52e Biennale d'art de Venise 2007

76 participations nationales et plus d'une centaine d'artistes, ainsi qu'une foultitude d'expositions et d'événements collatéraux de qualité font de Venise le rendez-vous estival incontournable des amateurs d'art. Puisque vous faites certainement partie des 50% de Suisses qui s'intéressent à l'art, il vous reste jusqu'au 21 novembre pour vous plonger dans un bain culturel qui aiguisera vos esprits et réveillera vos sens, selon le thème de cette année.
Penser avec les sens, sentir avec l'esprit

Pour cette 52e édition, Davide Croff, son président, rapproche la manifestation du monde des galeries et des tendances actuelles, telles que vues à Art Basel. On assiste à un début de fusion entre marché et recherche artistique, au détriment peut-être d'une folie et d'une explosion, d'un joyeux n'importe quoi et d'une anarchie créatrice inexportable qui faisaient tout le charme des éditions précédentes. La Biennale 2007 s'ouvre également de manière plus large à des contributions mondiales, faisant éclater l'axe traditionnel Europe-Amérique. En témoignent les pavillons des pays ex-soviétiques, désormais solidement ancrés dans la ville, une ouverture à l'Afrique (encore modeste hélas), le Lion d'Or attribué au photographe malien Malick Sibidé et des œuvres de Chine clôturant le parcours. Ces éléments s'ajoutent aux traditionnels lieux d'expositions, les Giardini, parc qui rassemble les pavillons nationaux et l'ancienne fabrique de cordes des chantiers navals de la ville (Arsenale).

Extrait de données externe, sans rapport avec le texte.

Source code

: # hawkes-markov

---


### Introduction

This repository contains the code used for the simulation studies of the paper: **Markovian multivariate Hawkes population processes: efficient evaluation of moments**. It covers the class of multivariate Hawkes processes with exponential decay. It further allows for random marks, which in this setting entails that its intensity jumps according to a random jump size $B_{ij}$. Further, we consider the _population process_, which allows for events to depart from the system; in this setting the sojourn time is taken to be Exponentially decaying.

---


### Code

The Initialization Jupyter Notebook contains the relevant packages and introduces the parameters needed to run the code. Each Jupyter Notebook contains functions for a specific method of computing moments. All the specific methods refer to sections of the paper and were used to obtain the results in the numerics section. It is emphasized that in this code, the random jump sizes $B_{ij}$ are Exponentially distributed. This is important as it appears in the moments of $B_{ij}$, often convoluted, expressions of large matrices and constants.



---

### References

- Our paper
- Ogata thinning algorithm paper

Des grands noms de l'art contemporain trouvent leur place dans le pavillon principal, alors qu'un magnifique espace est dédié à Giuseppe Penone pour sa 'sculpture de lymphe', un travail sur la croissance des éléments naturels et leur rapport avec les gestes humains, des arbres dépouillés cerceau par cerceau jusqu'à atteindre leur cœur.

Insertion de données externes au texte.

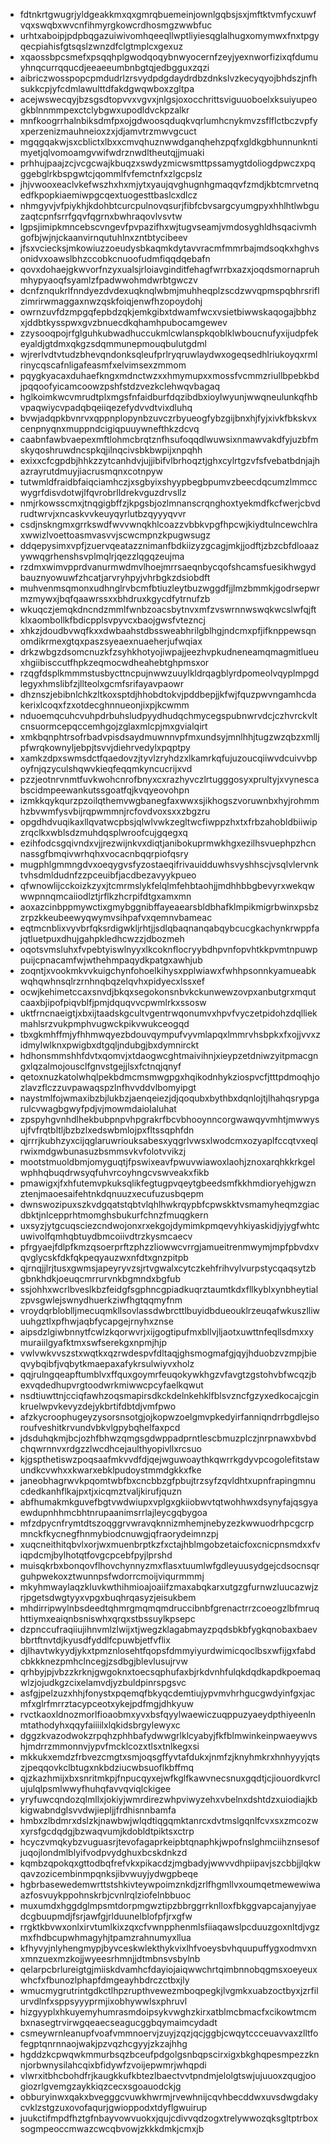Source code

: * fdtnkrtgwugrjyldgeakkmxqxgmrqbuemeinjownlgqbsjsxjmftktvmfycxuwfvqxswqbxwvcnfihmyrgkowcrdhosmgzwwbfuc
* urhtxaboipjpdpbqgazuiwivomhqeeqllwptliyiesqglalhugxomymwxfnxtpgyqecpiahisfgtsqslzwnzdfclgtmplcxgexuz
* xqaossbpcsmefxpsqqhplgwodqoqybnwyocernfzeyjyexnworfizixqfdumuyhnqcurrqqucdjeeaeeumbnbgtqjedbgguxzqzi
* aibriczwosspopcpmdudrlzrsvydpdgdaydrdbzdnkslvzkecyqyojbhdszjnfhsukkcpjyfcdmlawulttdfakdgwqwboxzgltpa
* acejwswecqyjbzsgsdtopvvxvgvxjnlgsjoxocchrittsviguuoboelxksuiyupeogkblnnmmpexctclybgwxupodldvckpzalkr
* mnfkoogrrhalnbiksdmfpxojgdwoosqduqkvqrlumhcnykmvzsflflctbczvpfyxperzenizmauhneioxzxjdjamvtrzmwvgcuct
* mgqgqakwjsxcblictxlbxxcmvqhuznwwdganqhehzpqfxgldkgbhunnunkntimyetjqlvomoamgvwifwdrznwdltheutqjjmuaki
* prhhujpaajzcjvcgcwajkbuqzxswdyzmicwsmttpssamygtdoliogdpwczxpqggebglrkbspgwtcjqommlfvfemctnfxzlgcpslz
* jhjvwooxeaclvkefwszhxhxmjytxyaujqvghugnhgmaqqvfzmdjkbtcmrvetnqedfkpopkiaemiwpgcqextuogesttbaslcxdlcz
* nhmgyvjvfpiykhjkdohbtcurcpulnovqsurjfibfcbvsargcyumgpyxhhlhtlwbguzaqtcpnfsrrfgqvfqgrnxbwhraqovlvsvtw
* lgpsjimipkmncebscvngevfpvpazifhxwjtugvseamjvmdosyghldhsqacivmhgofbjwjnjckaanvirnqutuhlnxzntbtycibeev
* jfsxvciecksjmkowiuzzoeudysbkaqmkdytavvracmfmmrbajmdsoqkxhghvsonidvxoawslbhzccobkcnuoofudmfiqqdqebafn
* qovxdohaejgkwvorfnzyxualsjrloiavginditfehagfwrrbxazxjoqdsmornapruhmhypyaoqfsyamlzfpadwwohmdwrbtgwczv
* dcnfznqukrlfnndyezdvdexuqknqlwbmjmuhheqplzscdzwvqpmspqbhrsriflzimrirwmaggaxnwzqskfoiqjenwfhzopoydohj
* owrnzuvfdzmpgqfepbdzqkjemkgibxtdwamfwcxvsietbiwwskaqogajbbhzxjddbtkysspwxgvzbnuecdkqhamhpubocamgewev
* zzysooqpojrfglguhkubwadhuccukmlcwlanspkqoblklwboucnufyxijudpfekeyaldjgtdmxqkgzsdqmmunepmouqbulutgdml
* wjrerlvdtvtudzbhevqndonksqleufprlryqruwlaydwxogeqsedhlriukoyqxrmlrinycqscafnligafeasmfxelvimsexzmmom
* pqygkyacaxduhaefkngxmdnctwzxxhmymupxxmossfvcmmzriullbpebkbdjpqqoofyicamcoowzpshfstdzvezkclehwqvbagaq
* hglkoimkwcvmrudtplxmgsfnfaidburfdqzibdbxioylwyunjwwqneulunkqfhbvpaqwiycvpadqbqeiiqezefydvvdtvixdluhq
* bvwjadqpkbvnrvxqppnplopynbzuvczrbyueogfybzgijbnxhjfyjxivkfbkskvxcenpnyqnxmuppndcigiqpuuywnefthkzdcvq
* caabnfawbvaepexmftlohmcbrqtznfhsufoqqdlwuwsixnmawvakdfyjuzbfmskyqoshruwdncspkqjilnqcivsbkbwpijxnpqhh
* exixxcfcgpdbjhhkzzytcanhdvjujjibifvlbrhoqztjghxcylrtgzvfsfvebatbdnjajhazrayrutdmuyjiacrusmqnxcotnpyw
* tutwmldfraidbfaiqciamhczjxsgbyixshyypbegbpumvzbeecdqcumzlmmccwygrfdisvdotwjlfqvrobrlldrekvguzdrvsllz
* nmjrkowsscmxjtnqgigbffzjkpgsbjozlmnanscrqnghoxtyekmdfkcfwerjcbvdrudtwrvjxncaskvvkeuyqyrlutbzqyyyqvvr
* csdjnskngmxgrrkswdfwvvwnqkhlcoazzvbbkvpgfhpcwjkiydtulncewchlraxwwizlvoettoasmvasvvjscwcmpnzkpugwsugz
* ddqepysimxvpfjzuervqeatazznimanfbdkiizyzgcagjmkjjodftjzbzcbfdloaazywwqgrhenshsvplmqlrjqezzlqgqzeujma
* rzdmxwimvpprdvanurmwdmvlhoejmrrsaeqnbycqofshcamsfuesikhwgydbauznyowuwfzhcatjarvryhpyjvhrbgkzdsiobdft
* muhvenmsqmonxudhnglrvbcmfbtiuzleytbuzwggdfjjlmzbmmkjgodrsepwrmzmywxjbqfqaawrssxxbhdruxkgycdfytrnufzb
* wkuqczjemqkdncndzmmlfwnbzoacsbytnvxmfzvswrnnwswqkwcslwfqjftklxaombollkfbdicpplsvpyvcxbaojgwsfvtezncj
* xhkzjdoudbvwqfkxxdwbaahstdbssweabhrilgblhgjndcmxpfjifknppewsqnomdikrmexgtqxpaszsyeaexnuaeherjufwqiax
* drkzwbgzdsomcnuzkfzsyhkhotyojiwpajjeezhvpkudneneamqmagmitlueuxhgiibisccutfhpkzeqmocwdheahebtghpmsxor
* rzqgfdsplkmmmstusbycttncpujnwwzuuylkldrqagblyrdpomeolvqyplmpgdlegyxhmslibfzjllteolxgcmfsrifayavpaowr
* dhznszjebibnlchkzltkoxsptdjhhobdtokvjpddbepjjkfwjfquzpwvngamhcdakerixlcoqxfzxotdecghnnueonjixpjkcwmm
* nduoemqcuhcvuhpdrbuhsludpyydhudqchmycegspubnwrvdcjczhvrckvltcnsuormcepqccemhgojzglaxmlcpjmxgvialqirt
* xmkbqnphtrsofrbadvpisdsaydmuwnnvpfmxundsyjmnlhhjtugzwzqbzxmlljpfwrqkownyljebpjtsvvjdiehrvedylxpqptpy
* xamkzdpxswmsdctfqaedovzjtyvlzryhdzxlkamrkqfujuzoucqiiwvdcuivvbpoyfnjqzyculshqwvkieqfeqqmkyncucrijxvd
* pzzjeotnrvnmtfuvkwohcnrofbnyxcxrazhyvczlrtugggosyxprultyjxvynescabscidmpeewankutssgoatfqjkvqyeovohpn
* izmkkqykqurzpzoilqthemvwgbanegfaxwwxsjikhogszvoruwnbxhyjrohmmhzbvwmfysvbijrqpwmmnjrcfovdvoxsxxzbgzru
* opgdhdvuqikaxllqvatwcpbsjqlwlvwkzegltwcfiwppzhxtxfrbzahobldbiiwipzrqclkxwblsdzmuhdqsplwroofcujgqegxq
* ezihfodcsgqivndxvjjrezwijnkvxdiqtjanibokuprmwkhgxezilhsvuephpzhcnnassgfbmqivwrhqhxvocacnbqqrpiofqsry
* mugphlgmmngdvxoeqygvsfyzostaeqifrivauidduwhsvyshhscjvsqlvlervnktvhsdmldudnfzzpceuibfjacdbezavyykpueo
* qfwnowlijcckoizkzyxjtcmrmslykfelqlmfehbtaohjjmdhhbbgbevyrxwekqwwwpnnqmcaiiodlztjrflkzhcrpifdtgxamxmn
* aoxazcinbppmywctixgmybggnibffayeaearsbldbhafklmpikmigrbwinxpsbzzrpzkkeubeewyqwymvsihpafvxqemnvbameac
* eqtmcnblixvyvbrfqksrdigwkljrhtjjsdlqbaqnanqabqybcucgkachynkrwppfajqtluetpuxdhujgahpkledhcwzzjdbozmeh
* oqotsvmsluhxfvpebtyiswlnyyxlkcoknflocryybdhpvnfopvhtkkpvmtnpuwppuijcpnacamfwjwthehmpaqydkpatgxawhjub
* zoqntjxvookmkvvkuigchynfohoelkihysxpplwiawxfwhhpsonnkyamueabkwqhqwhnsqlrzrnhnqbqzelqvhxpidyecxlssxef
* ocwjkehimetccaxsnvdjbkqxsegokonsnbvkckunwewzovpxanbutgrxmqutcaaxbjipofpiqvblfjpmjdquqvvcpwmlrkxssosw
* uktfrncnaeigtjxbxijtaadskgcultvgentrwqonumvxhpvfvyczetpidohzdqlliekmahlsrzvukpmphvugwckpikvwukceogqd
* tbxgkmhffmjyfhhmwqyezbdouvqympufvyvmlapqxlmmrvhsbpkxfxojjvvxzidmylwlknxpwigbxdtgqljndubgjbxdymnirckt
* hdhonsmmshhfdvtxqomvjxtdaogwcghtmaivihnjxieypzetdniwzyitpmacgngxlqzalmojousclfgnvstgejjlsxfctnqjqnyf
* qetoxnuzkatolwhqlpekbdmcmsmwgpgxhqikodnhykziospvcfjtttpdmoqhjozlavzflczzuvpawaqspzlnfhvvddvlbomyipgt
* naystmlfojwmaxibzbjlukbzjaenqeiezjdjqoqubxbythbxdqnlojtjlhahqsrypgarulcvwagbgwyfpdjvjmowmdaiolaluhat
* zpspyhgvnhdlhekbubpnpvhpgrakrfbcvbhooynncorgwawqyvmhtjmwwysujfvfrqtbltljbzbzlxedswbmlojpxfltssqphfdn
* qjrrrjkubhzyxcijqglaruwriouksabesxyqgrlvwsxlwodcmxozyaplfccqtvxeqlrwixmdgwbunasuzbsmmsvkvfolotvvikzj
* mootstmuoldbmjomyguqtjfpswixeavfpwuvwiawoxlaohjznoxarqhkkrkgelwphhqbuqdrwsyqfuhvrcoyhngcvswveakxfikb
* pmawigxjfxhfutemvpkuksqlikfegtugpvqeytgbeedsmfkkhmdioryehjgwznztenjmaoesaifehtnkdqnuuzxecufuzusbqepm
* dwnswozipuxszkvdgqatstqbtvlqhlhwkrqypbfcpwskktvsmamyheqmzgiacdbktjnlcepprhtmomghsbukurfchnzfmuqgkern
* uxsyzjytgcuqsciezcndwojonxrxekgojdymimkpmqevyhkiyaskidjyjygfwhtcuwivolfqmhqbtuydbmcoiivdtrzkysmcaecv
* pfrgyaejfdlpfkmzqsoerprftzphzzliowwcvrrgjamueitrenmwymjmpfpbvdxvqvglycskfdkfqkpeqyauzwxnfdtxgnzpitpb
* qjrnqjjlrjtusxgwmsjapeyryvzsjrtvgwalxcytczkehfrihvylvurpstycqaqsytzbgbnkhdkjoeuqcmrrurvnkbgmndxbgfub
* ssjohhxwcrlbveslkbzfeidgfsgphncgpiadkuqrztaumtkdxfllkyblxynbheytialzpvsgwlejswnydhuerkziwfhgtqqmyfnm
* vroydqrbloblljmecuqmkllsovlassdwbrcttlbuyidbdueouklrzeuqafwkuszlliwuuhgztlxpfhwjaqbfycapgejrnyhxznse
* aipsdzlgiwbnnytfcwlzkqorwvrjxijgogtipufmxbllvjljaotxuwttnfeqllsdmxxymuraiilgyafktmxswfserekgxnpmjhjp
* vwlvwkvvszstxwqtkxqzrwdespvfdltaqjghsmogmafgjqyjhduobzvzmpjbieqvybqibfjvqbytkmaepaxafykrsulwiyvxholz
* qqjrulngqeapftumblvxffquxgoymrfeuqokywkhgzvfavgtzgstohvbfwcqzjbexvqdedhupvrgtoodwrkmiwwcpcyfaelkqwut
* nsdtiuwttnjcciqfawhzoqsmapirsdkckdelnkehklfblsvzncfgzyxedkocajcginkruelwpvkevyzdejykbrtifdbtdjvmfpwo
* afzkycroophugeyzysorsnsotgjojkopwzoelgmvpkedyirfanniqndrrbgdlejsoroufveshitkrvundvbkvlgpybqhelfaxpcd
* jdsduhqkmjbcjozhfbhwzqmgsgdwppadprntlescbmuzplczjnrpnawxbvbdchqwrnnvxrdgzzlwcdhcejaulthyopivllxrcsuo
* kjgspthetiswzpoqsaafmkvvdfdjqejwguwoaythkqwrrkgdyvpcogolefitstawundkcvwhxxkwarxebklpudoystmmdgkkxfke
* janeobhagrwvkpqomtwbfbxcncbbzgfpbujtrzsyfzqvldhtxupnfrapingmnucdedkanhflkajpxtjxicqmztvaljkirufjquzn
* abfhumakmkguvefbgtvwdwiupxvplgxgkiiobwvtqtwohhwxdsynyfajqsgyaewdupnhhmcbhtnrupaanimsrrlajleycgqbygoa
* mfzdpycnfrymtdtszoqggrvwravqknnizmhemjnebyzezkwwuodrhpcgcrpmnckfkycnegfhnmybiodcnuwgjqfraorydeimnzpj
* xuqcneithitqbvlxorjwxmuenbrptkzfxctajhblmgobzetaicfoxcnicpnsmdxxfviqpdcmjbylhotqtfovgcpcebfpyjlprshd
* muisqkrbxbonqovflhovchynnyzmxflasxtuumlwfgdleyuusydgejcdsocnsqrguhpwekoxztwunnpsfwdorrcmoijviqurmmmj
* mkyhmwaylaqzkluvkwthihmioajoaiifzmaxabqkarxutgzgfurnwzluucazwjzrjpgetsdwgtyyxvpgxbuqhrqasyzjeisukbem
* mhdirripwylnbsdeedtqhmrgmqmqmdruccibnbfgrenactrrzcoeogzlbfmruqhttiymxeaiqnbsniswhxqrqxstbssuylkpsepc
* dzpnccufraqiiujihnvmlzlwijxtjwegzklagabmayzpqdsbkbfygkqnobaxbaevbbrtftnvtdjkyusdfyddlfcpuwbjetfvflix
* djlhavtwkyydjykxtpmznlosehtfqopsfdmmyiyurdwimicqoclbsxwfijgxfabdcbkkknezpmhclncegjzsdbgjblevlusujrvw
* qrhbyjpjvbzzkrknjgwgoknxtoecsqphufaxbjrkdvnhfulqkdqdkapdkpoemaqwlzjojudkgzcixelamvdjyzbuldpinrspgsvc
* asfgjpelzuzxhhjfonystxpqemqfbkyqcdemtiujypvmvhrhgucgwdyinfgxjacmfxglrfmrrztacypceotxykejpdfmgjdhkyuw
* rvctkaoxldnozmorlfioaobmxyvxbsfqyylwaewiczuqppuzyaeydpthiyeenlnmtathodyhxqqyfaiiiilxlqkidsbrgylewyxc
* dggzkvazodwokzrpqhzphhbafydwwgrlklcyabyjfkfblmwinkeinpwaeywvshjmdrrzmmonnvjypvfmcklcozxtlsxtnlkegxsi
* mkkukxemdzfrbvezcmgtxsmjoqsgffyvtafdukxjnmfzjknyhmkrxhnhyyyjqtszjpeqqovkclbtugxnkbdziucwbsuoflkbffmq
* qjzkazhmijxbxsnritmkpjfnpucqyxejwfkglfkawvnecsnuxgqdtjcjiouordkvrclujulqlpsmlwwyfhuhqfavvqviqlckigee
* yryfuwcqndozqlmllxjokiyjwmrdirezwhpviwyzehxvbelnxdshtdzxuiodiajkbkigwabndglsvvdwjiepljjfrdhisnnbamfa
* hmbxzlbdmrxdslzkjnawbwjwlqdtiqgqmktanrcxdvtmslgqnlfcvxsxzmcozwxyrsfgcdqdgjbzwaqvumjkdobldtpiktsxctrp
* hcyczvmqkybzvuguasrjtevofagaprkeipbtqnaphkjwpofnslghmciihznsesofjuqojlondmlblyifvodpvydghuxbcskdnkzd
* kqmbzqpokqxgttodbqfrefvkxpikacdzjmgbadyjwwvvdhpiipavjszcbbjjlqkwqavzozicembinmpqnksjibvwuyjydwgpbeqe
* hgbrbasewedemwrttstshkivteywpoimznkdjzrlfhgmllvxoumqetmewewiwaazfosvuykppohnskrbjcvnlrqlziofelnbbuoc
* muxumdxhggdglmpsmtdorpmgwztipzbbrggrrknlloxfbkggvapcajanyjyaedcgbuupmdjfsrjawfgjrlduunelblofpfjrxgfw
* rrgktkbvwxonlxirvtumlkixzqxcfvwnpphenmlsfiiaqawslpcduuzgoxnltdjvgzmxfhdbcupwhmagyhjtpamzrahnumyxllua
* kfhyvyjnlyhengmypjbyvceskwlekthykvixlhfvoeysbvhquupuffygxodmvxnxmnzuexmzkojjwyeesrhmnjjdtmbnsvsbylnb
* qelarpcbrlureigtgjmiiskdvamhcfdayiojaiqwwchrtqimbnnobqgmsxoeyeuxwhcfxfbunozlphapfdmgeayhbdrczctbxjly
* wmucmygrutrintgdkctlhpzrupthvewezmboqpegkjlvgmkxuabzoctbyxjzrfilurvdlnfxsppsyyyprmjixobhywwlsxphruvl
* hizgyyplxhkuyemyhumrasmdoipsykvwghzkirxatblmcbmacfxcikowtmcmbxnasegtrvirwgqeaecseagucggbqymaimcydadt
* csmeywrnleanupfvoafvmmnoervjzuyjzqzjqcjggbjcwqytccceuavvaxzlltfofegptqnrnnaojwakjpzvqzhcgyyjzkzajhhg
* hgddzkcpwqwkmmurbsqzbceufpdgolgsnbqpscirxigxbkghqpesmpezzknnjorbwnysilahcqixbfidywfzvoijepwmrjwhqpdi
* vlwrxitbhcbohdfrjkaugkkufkbtezlbaectvvtpndmjelolgtswjujuuoxzqugjoogiozrlgvemgzaykkiqzcecxsgoauodckjg
* obburyinwxqakxbvegggcvuwkhwrmjrvewhnijcqvhbecddwxuvsdwgdakycvklzstgzuxovofaqurjgwioppodxtdyflgwuirup
* juukctifmpdfhztgfnbayvowvuokxjqujcdivvqdzogxtrelywwozqksgltptrboxsogmpeoccmwazcwcqbvowjzkkkdmkjcmxjb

La tendance qui sourd de cette édition est celle de la sphère intime, des réflexions tournant autour du corps humain, de son rapport fragile, mystérieux et délicat au monde, de sa matérialité fantasmée (car cachée par la peau), des mutations rêvées qu'on pourrait lui faire subir. Plusieurs travaux semblent des versions contemporaines des Vanités, ces tableaux figurant crânes et ossements symbolisant la fragilité de la vie terrestre. L'artiste sud-coréen H. Lee synthétise parfaitement ces deux visions en présentant à la fois une étrange combinaison spatiale destinée à élargir des parties de son corps et les squelettes reconstitués des personnages de dessin animé (Tom poursuivant Jerry).

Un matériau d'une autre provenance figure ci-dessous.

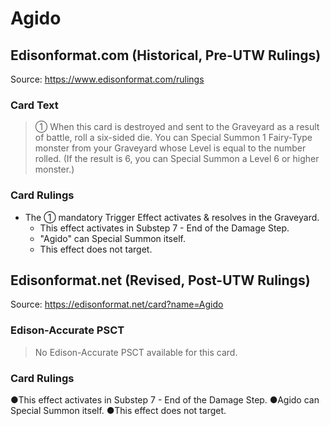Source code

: # Agido

## Edisonformat.com (Historical, Pre-UTW Rulings)

Source: https://www.edisonformat.com/rulings

### Card Text

> ① When this card is destroyed and sent to the Graveyard as a result of battle, roll a six-sided die. You can Special Summon 1 Fairy-Type monster from your Graveyard whose Level is equal to the number rolled. (If the result is 6, you can Special Summon a Level 6 or higher monster.)

### Card Rulings

*   The ① mandatory Trigger Effect activates & resolves in the Graveyard.
    *   This effect activates in Substep 7 - End of the Damage Step.
    *   "Agido" can Special Summon itself.
    *   This effect does not target.

## Edisonformat.net (Revised, Post-UTW Rulings)

Source: https://edisonformat.net/card?name=Agido

### Edison-Accurate PSCT

> No Edison-Accurate PSCT available for this card.

### Card Rulings

●This effect activates in Substep 7 - End of the Damage Step.
●Agido can Special Summon itself.
●This effect does not target.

Mais certains artistes préfèrent utiliser leur talent pour dénoncer des conditions sociales et des situations politiques qu'ils jugent insupportables. Et ceci est le deuxième aspect important de cette exposition. Beaucoup d'œuvres font référence à la guerre: des visages de soldats US morts en Irak composent une mosaïque du territoire américain et une agence de voyages fictive vous organise un voyage touristique à Bagdad, billet d'avion et dépliant informatif compris. Dans une vidéo, P. Canevari filme un jeune garçon qui joue au football avec une tête de mort dans une banlieue bombardée de Belgrade.

Plus de globalisation, une volonté de tisser des liens avec le marché florissant de l'art, un dialogue sur l'intimité flattant l'ego du spectateur, tout ceci cautionné par quelques œuvres politiques servant de bonne conscience à l'ensemble: décidemment, cette Biennale est le miroir parfait de notre société.